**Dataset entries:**
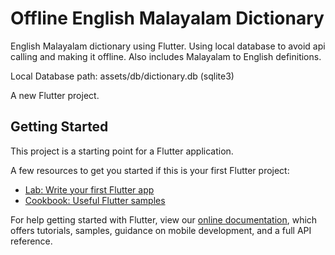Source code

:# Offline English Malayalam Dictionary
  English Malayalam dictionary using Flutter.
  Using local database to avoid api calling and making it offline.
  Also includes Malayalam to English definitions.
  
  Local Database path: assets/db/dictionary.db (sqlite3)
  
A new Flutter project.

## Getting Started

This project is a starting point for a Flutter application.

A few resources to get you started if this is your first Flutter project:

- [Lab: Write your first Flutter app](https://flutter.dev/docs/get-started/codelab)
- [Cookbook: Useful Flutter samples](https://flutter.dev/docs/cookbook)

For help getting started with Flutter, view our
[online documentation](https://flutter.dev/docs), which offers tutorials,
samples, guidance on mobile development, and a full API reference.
* * *
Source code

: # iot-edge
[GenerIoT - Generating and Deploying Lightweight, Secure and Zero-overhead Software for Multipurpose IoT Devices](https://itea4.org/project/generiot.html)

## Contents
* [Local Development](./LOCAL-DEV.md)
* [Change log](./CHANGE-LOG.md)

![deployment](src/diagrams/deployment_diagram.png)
==
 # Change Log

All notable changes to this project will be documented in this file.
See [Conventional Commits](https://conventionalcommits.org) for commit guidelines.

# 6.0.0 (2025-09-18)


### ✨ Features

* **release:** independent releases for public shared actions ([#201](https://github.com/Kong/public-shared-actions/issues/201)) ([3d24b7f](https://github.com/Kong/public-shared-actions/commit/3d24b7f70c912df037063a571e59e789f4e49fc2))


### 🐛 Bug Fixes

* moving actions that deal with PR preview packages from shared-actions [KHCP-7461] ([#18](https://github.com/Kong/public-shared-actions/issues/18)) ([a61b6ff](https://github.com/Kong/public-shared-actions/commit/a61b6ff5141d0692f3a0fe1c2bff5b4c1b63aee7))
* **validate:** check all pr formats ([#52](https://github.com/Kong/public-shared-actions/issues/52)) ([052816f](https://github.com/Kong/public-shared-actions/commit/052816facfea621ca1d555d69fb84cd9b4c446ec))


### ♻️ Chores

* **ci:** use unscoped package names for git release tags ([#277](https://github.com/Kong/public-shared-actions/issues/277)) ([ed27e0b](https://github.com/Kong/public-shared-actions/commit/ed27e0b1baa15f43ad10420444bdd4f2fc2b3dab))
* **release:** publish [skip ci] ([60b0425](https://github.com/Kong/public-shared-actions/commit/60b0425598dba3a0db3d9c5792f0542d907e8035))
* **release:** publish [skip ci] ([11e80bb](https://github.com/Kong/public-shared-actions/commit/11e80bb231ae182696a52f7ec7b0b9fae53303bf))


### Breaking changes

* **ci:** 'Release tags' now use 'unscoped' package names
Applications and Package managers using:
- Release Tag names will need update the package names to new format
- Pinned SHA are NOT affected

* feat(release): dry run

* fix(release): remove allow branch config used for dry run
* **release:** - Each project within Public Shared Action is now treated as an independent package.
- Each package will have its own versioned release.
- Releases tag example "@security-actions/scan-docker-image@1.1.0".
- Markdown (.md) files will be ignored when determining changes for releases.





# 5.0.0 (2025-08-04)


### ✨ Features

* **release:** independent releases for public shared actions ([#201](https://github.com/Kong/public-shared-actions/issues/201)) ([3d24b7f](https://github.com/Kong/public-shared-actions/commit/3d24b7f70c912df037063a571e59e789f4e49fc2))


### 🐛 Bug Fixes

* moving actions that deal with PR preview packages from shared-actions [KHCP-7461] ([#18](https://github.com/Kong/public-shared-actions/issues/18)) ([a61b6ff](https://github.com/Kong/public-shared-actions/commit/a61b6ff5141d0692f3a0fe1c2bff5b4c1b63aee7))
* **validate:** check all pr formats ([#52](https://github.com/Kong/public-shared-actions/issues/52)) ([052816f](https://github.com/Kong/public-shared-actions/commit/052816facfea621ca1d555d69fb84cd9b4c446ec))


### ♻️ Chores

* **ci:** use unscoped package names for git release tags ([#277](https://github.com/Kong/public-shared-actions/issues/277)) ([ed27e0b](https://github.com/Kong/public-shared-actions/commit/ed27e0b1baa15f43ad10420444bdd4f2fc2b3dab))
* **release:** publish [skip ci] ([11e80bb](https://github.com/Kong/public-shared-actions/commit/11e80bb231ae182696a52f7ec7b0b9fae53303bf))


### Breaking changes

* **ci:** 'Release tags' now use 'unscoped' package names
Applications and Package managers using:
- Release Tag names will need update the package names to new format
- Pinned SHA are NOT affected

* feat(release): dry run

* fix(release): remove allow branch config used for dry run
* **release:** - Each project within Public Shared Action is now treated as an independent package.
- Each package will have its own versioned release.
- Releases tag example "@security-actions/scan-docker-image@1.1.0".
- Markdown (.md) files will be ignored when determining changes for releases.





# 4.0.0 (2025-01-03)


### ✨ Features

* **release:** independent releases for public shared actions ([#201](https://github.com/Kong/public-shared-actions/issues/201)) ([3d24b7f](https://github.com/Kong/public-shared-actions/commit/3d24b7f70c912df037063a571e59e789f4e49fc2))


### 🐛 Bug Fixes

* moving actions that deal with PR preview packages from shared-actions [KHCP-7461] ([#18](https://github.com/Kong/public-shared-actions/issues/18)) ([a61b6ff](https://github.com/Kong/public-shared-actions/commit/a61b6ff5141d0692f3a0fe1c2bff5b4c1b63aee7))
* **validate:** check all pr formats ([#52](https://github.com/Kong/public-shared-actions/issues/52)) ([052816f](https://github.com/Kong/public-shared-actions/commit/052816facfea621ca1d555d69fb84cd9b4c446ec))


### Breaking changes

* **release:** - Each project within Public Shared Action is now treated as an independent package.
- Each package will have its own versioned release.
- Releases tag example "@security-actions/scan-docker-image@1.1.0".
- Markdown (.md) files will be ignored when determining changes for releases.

**What needs to be done:** Return the lines above that include the string "project".

**Your solution:**
A new Flutter project.
This project is a starting point for a Flutter application.
A few resources to get you started if this is your first Flutter project:
[GenerIoT - Generating and Deploying Lightweight, Secure and Zero-overhead Software for Multipurpose IoT Devices](https://itea4.org/project/generiot.html)
All notable changes to this project will be documented in this file.
* **release:** - Each project within Public Shared Action is now treated as an independent package.
* **release:** - Each project within Public Shared Action is now treated as an independent package.
* **release:** - Each project within Public Shared Action is now treated as an independent package.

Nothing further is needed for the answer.